((

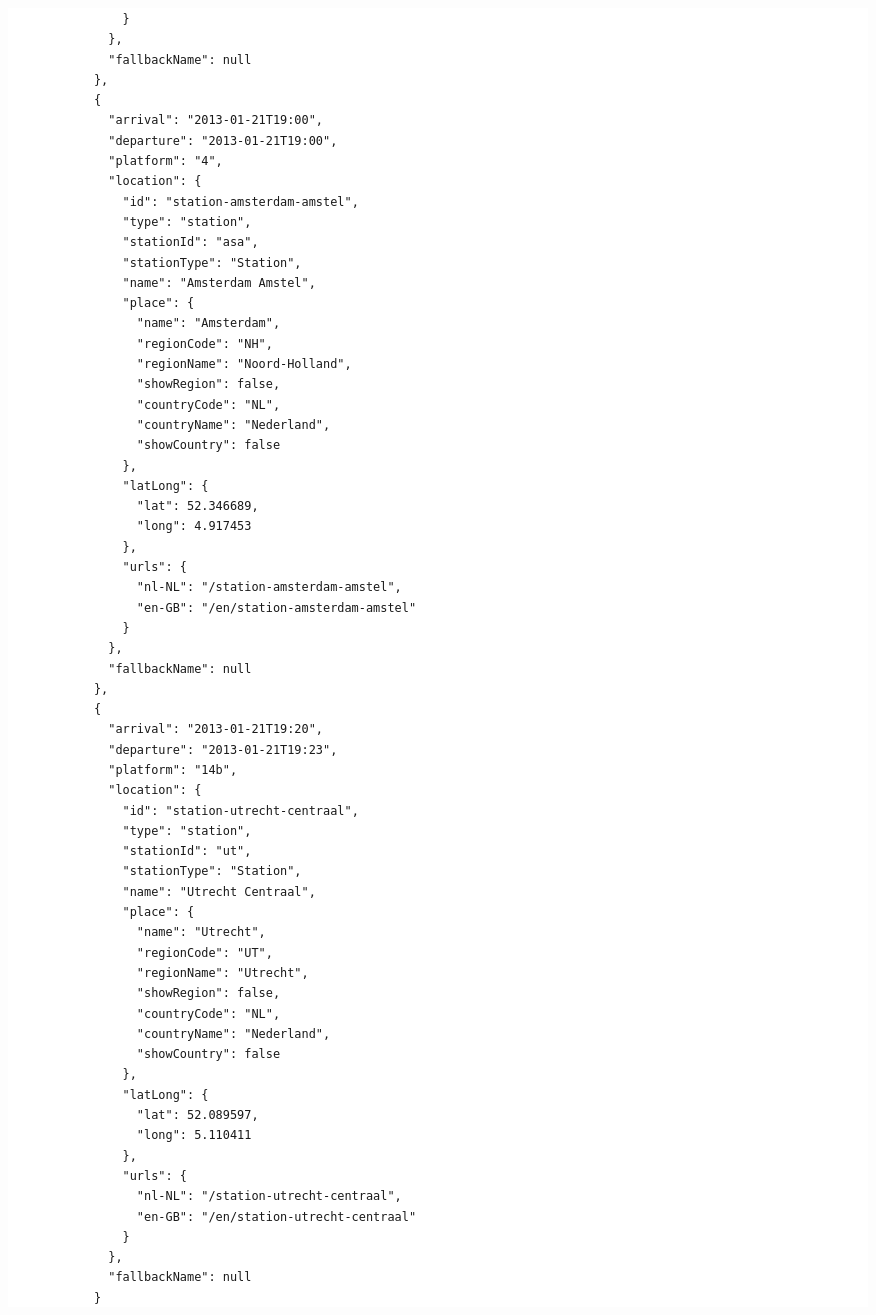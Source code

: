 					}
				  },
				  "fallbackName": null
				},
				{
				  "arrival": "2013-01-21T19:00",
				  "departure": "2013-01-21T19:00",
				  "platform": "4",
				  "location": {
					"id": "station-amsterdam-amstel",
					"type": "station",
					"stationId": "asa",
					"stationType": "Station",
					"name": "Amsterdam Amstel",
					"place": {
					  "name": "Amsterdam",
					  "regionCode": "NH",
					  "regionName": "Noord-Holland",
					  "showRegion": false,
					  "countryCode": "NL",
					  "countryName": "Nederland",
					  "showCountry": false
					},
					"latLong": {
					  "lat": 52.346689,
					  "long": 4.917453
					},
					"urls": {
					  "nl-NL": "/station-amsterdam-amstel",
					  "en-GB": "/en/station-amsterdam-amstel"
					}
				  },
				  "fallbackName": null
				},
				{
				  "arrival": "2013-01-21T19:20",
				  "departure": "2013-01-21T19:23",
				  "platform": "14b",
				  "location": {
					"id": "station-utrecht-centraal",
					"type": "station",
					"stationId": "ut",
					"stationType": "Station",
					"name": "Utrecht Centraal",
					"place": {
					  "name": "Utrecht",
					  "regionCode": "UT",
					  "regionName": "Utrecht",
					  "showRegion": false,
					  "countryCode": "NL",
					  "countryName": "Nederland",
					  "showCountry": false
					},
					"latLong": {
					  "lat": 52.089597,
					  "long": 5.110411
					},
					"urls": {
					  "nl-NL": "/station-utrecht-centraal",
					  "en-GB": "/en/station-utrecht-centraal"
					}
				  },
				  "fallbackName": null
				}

))

Task details:
Reproduce every line of the material above, but drop the pictures.

Your solution:
Source code

: 					}
				  },
				  "fallbackName": null
				},
				{
				  "arrival": "2013-01-21T19:00",
				  "departure": "2013-01-21T19:00",
				  "platform": "4",
				  "location": {
					"id": "station-amsterdam-amstel",
					"type": "station",
					"stationId": "asa",
					"stationType": "Station",
					"name": "Amsterdam Amstel",
					"place": {
					  "name": "Amsterdam",
					  "regionCode": "NH",
					  "regionName": "Noord-Holland",
					  "showRegion": false,
					  "countryCode": "NL",
					  "countryName": "Nederland",
					  "showCountry": false
					},
					"latLong": {
					  "lat": 52.346689,
					  "long": 4.917453
					},
					"urls": {
					  "nl-NL": "/station-amsterdam-amstel",
					  "en-GB": "/en/station-amsterdam-amstel"
					}
				  },
				  "fallbackName": null
				},
				{
				  "arrival": "2013-01-21T19:20",
				  "departure": "2013-01-21T19:23",
				  "platform": "14b",
				  "location": {
					"id": "station-utrecht-centraal",
					"type": "station",
					"stationId": "ut",
					"stationType": "Station",
					"name": "Utrecht Centraal",
					"place": {
					  "name": "Utrecht",
					  "regionCode": "UT",
					  "regionName": "Utrecht",
					  "showRegion": false,
					  "countryCode": "NL",
					  "countryName": "Nederland",
					  "showCountry": false
					},
					"latLong": {
					  "lat": 52.089597,
					  "long": 5.110411
					},
					"urls": {
					  "nl-NL": "/station-utrecht-centraal",
					  "en-GB": "/en/station-utrecht-centraal"
					}
				  },
				  "fallbackName": null
				}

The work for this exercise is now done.